WHAT THE EXERCISE ASKS:
In your reply, repeat the full listing exactly and leave each picture out.

EXCERPTED RECORDS:
--- START ---

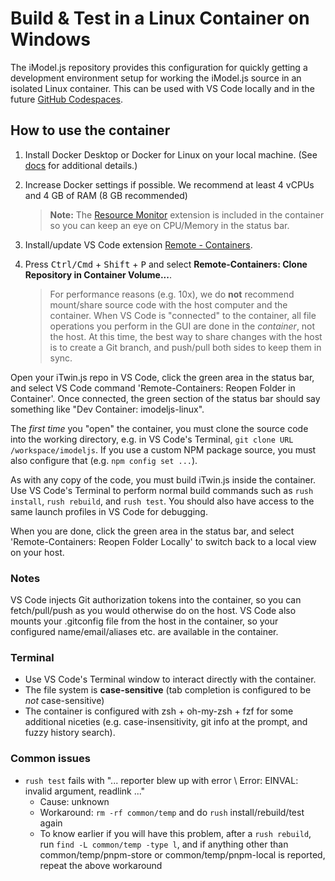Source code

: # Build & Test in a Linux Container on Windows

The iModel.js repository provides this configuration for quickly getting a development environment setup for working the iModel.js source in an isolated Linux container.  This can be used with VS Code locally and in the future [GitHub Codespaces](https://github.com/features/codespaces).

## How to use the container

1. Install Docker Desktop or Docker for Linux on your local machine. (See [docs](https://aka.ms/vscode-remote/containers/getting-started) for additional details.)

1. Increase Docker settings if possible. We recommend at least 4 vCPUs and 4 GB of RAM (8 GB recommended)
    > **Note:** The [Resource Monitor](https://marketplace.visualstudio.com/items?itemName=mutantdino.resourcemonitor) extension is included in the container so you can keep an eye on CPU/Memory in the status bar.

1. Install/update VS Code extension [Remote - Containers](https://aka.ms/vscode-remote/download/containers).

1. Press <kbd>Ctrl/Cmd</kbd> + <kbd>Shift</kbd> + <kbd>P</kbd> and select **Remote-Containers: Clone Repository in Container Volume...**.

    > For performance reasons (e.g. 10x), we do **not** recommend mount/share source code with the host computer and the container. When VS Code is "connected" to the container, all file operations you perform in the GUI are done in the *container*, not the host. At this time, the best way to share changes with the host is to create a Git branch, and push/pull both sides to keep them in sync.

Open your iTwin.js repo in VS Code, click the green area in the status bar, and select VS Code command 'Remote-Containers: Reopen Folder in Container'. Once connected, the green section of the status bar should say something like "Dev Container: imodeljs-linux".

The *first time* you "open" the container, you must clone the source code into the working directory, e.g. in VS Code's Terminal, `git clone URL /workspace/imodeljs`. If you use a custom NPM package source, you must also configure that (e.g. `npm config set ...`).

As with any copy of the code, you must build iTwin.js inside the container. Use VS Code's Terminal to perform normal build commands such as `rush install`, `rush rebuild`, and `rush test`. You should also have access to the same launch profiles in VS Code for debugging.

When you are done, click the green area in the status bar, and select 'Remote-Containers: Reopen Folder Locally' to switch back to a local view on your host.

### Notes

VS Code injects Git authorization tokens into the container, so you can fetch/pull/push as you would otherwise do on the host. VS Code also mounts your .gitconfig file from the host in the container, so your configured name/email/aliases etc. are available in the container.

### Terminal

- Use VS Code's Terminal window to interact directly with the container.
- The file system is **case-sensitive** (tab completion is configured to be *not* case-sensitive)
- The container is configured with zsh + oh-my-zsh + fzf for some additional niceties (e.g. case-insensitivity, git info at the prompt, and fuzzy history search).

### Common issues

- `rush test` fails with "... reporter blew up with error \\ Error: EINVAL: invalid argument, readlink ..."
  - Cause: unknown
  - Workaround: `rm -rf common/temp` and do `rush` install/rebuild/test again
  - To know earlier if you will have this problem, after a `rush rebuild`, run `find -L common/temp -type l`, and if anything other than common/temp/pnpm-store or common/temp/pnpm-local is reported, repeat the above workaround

--- END ---

ANSWER SPACE:
Source code

: # Build & Test in a Linux Container on Windows

The iModel.js repository provides this configuration for quickly getting a development environment setup for working the iModel.js source in an isolated Linux container.  This can be used with VS Code locally and in the future [GitHub Codespaces](https://github.com/features/codespaces).

## How to use the container

1. Install Docker Desktop or Docker for Linux on your local machine. (See [docs](https://aka.ms/vscode-remote/containers/getting-started) for additional details.)

1. Increase Docker settings if possible. We recommend at least 4 vCPUs and 4 GB of RAM (8 GB recommended)
    > **Note:** The [Resource Monitor](https://marketplace.visualstudio.com/items?itemName=mutantdino.resourcemonitor) extension is included in the container so you can keep an eye on CPU/Memory in the status bar.

1. Install/update VS Code extension [Remote - Containers](https://aka.ms/vscode-remote/download/containers).

1. Press <kbd>Ctrl/Cmd</kbd> + <kbd>Shift</kbd> + <kbd>P</kbd> and select **Remote-Containers: Clone Repository in Container Volume...**.

    > For performance reasons (e.g. 10x), we do **not** recommend mount/share source code with the host computer and the container. When VS Code is "connected" to the container, all file operations you perform in the GUI are done in the *container*, not the host. At this time, the best way to share changes with the host is to create a Git branch, and push/pull both sides to keep them in sync.

Open your iTwin.js repo in VS Code, click the green area in the status bar, and select VS Code command 'Remote-Containers: Reopen Folder in Container'. Once connected, the green section of the status bar should say something like "Dev Container: imodeljs-linux".

The *first time* you "open" the container, you must clone the source code into the working directory, e.g. in VS Code's Terminal, `git clone URL /workspace/imodeljs`. If you use a custom NPM package source, you must also configure that (e.g. `npm config set ...`).

As with any copy of the code, you must build iTwin.js inside the container. Use VS Code's Terminal to perform normal build commands such as `rush install`, `rush rebuild`, and `rush test`. You should also have access to the same launch profiles in VS Code for debugging.

When you are done, click the green area in the status bar, and select 'Remote-Containers: Reopen Folder Locally' to switch back to a local view on your host.

### Notes

VS Code injects Git authorization tokens into the container, so you can fetch/pull/push as you would otherwise do on the host. VS Code also mounts your .gitconfig file from the host in the container, so your configured name/email/aliases etc. are available in the container.

### Terminal

- Use VS Code's Terminal window to interact directly with the container.
- The file system is **case-sensitive** (tab completion is configured to be *not* case-sensitive)
- The container is configured with zsh + oh-my-zsh + fzf for some additional niceties (e.g. case-insensitivity, git info at the prompt, and fuzzy history search).

### Common issues

- `rush test` fails with "... reporter blew up with error \\ Error: EINVAL: invalid argument, readlink ..."
  - Cause: unknown
  - Workaround: `rm -rf common/temp` and do `rush` install/rebuild/test again
  - To know earlier if you will have this problem, after a `rush rebuild`, run `find -L common/temp -type l`, and if anything other than common/temp/pnpm-store or common/temp/pnpm-local is reported, repeat the above workaround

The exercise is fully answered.